▶ What is expected:
Count the lines below that hold the word "development" and say how many, with no other text.

▶ Dataset entries:
==========

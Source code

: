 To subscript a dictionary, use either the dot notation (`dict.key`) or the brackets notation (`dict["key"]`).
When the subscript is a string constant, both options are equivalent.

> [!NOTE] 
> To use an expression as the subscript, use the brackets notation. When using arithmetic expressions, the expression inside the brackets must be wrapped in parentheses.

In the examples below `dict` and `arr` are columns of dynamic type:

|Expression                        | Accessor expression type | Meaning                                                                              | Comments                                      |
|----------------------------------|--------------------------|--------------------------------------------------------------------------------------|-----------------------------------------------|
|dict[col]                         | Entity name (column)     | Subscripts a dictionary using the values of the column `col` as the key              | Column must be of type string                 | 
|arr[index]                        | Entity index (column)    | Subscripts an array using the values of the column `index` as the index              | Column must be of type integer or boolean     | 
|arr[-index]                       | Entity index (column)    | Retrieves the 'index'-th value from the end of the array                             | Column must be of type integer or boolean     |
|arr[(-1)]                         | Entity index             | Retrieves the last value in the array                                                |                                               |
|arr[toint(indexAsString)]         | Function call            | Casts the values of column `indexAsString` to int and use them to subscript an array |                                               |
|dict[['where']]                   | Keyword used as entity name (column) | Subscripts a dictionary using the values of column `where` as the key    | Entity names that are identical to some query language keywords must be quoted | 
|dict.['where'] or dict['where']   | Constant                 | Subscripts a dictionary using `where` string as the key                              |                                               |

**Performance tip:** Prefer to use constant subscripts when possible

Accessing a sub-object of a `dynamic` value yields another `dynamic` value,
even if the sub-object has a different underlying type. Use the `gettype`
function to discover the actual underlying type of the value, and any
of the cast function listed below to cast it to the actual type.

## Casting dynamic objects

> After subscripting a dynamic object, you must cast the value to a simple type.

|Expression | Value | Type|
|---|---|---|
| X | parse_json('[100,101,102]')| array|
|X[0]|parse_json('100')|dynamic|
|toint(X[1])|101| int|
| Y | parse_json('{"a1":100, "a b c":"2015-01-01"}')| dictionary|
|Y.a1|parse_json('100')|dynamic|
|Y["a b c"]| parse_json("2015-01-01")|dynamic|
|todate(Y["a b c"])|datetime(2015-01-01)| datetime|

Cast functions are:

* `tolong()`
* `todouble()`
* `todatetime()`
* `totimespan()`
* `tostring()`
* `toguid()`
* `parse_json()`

==========

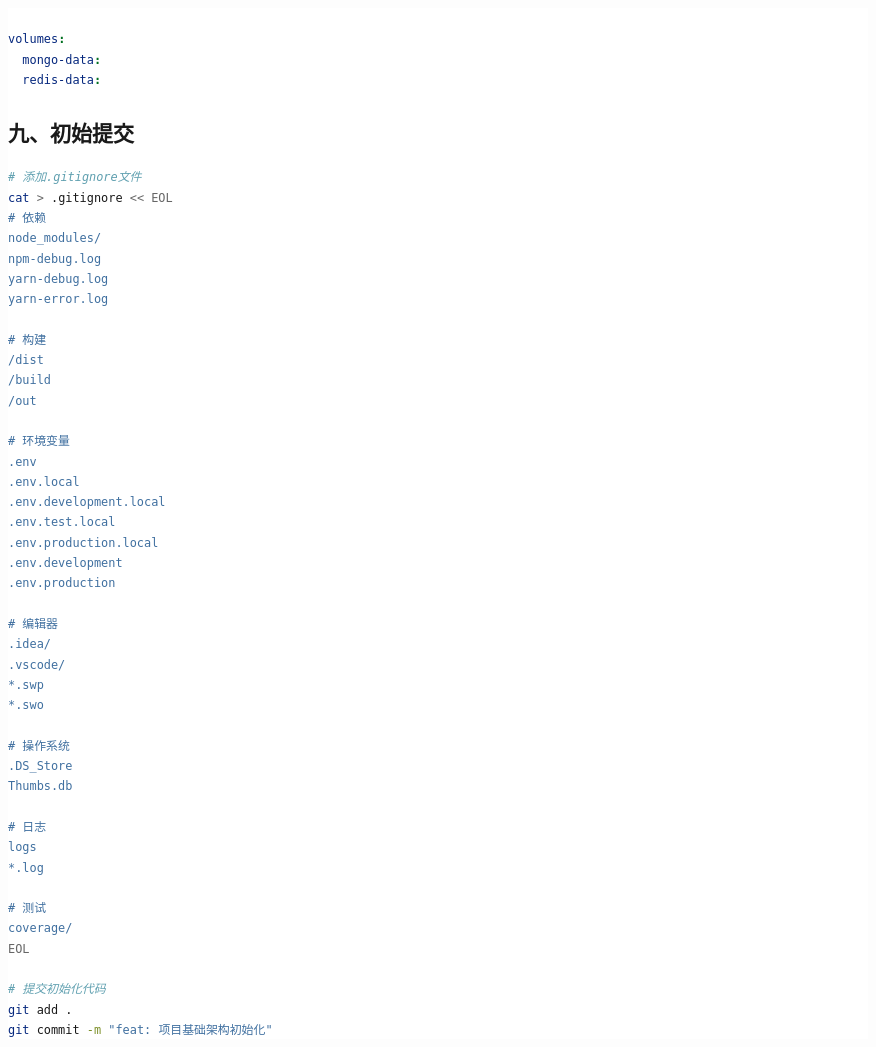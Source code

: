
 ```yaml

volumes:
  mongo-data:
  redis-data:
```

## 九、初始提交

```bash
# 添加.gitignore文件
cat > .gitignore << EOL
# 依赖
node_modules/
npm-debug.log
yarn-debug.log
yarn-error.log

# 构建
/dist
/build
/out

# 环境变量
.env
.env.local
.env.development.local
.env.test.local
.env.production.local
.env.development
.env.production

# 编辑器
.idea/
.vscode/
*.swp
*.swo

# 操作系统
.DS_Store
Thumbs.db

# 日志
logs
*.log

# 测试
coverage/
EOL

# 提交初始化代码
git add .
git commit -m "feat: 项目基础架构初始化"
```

==========

▶ Written reply:
2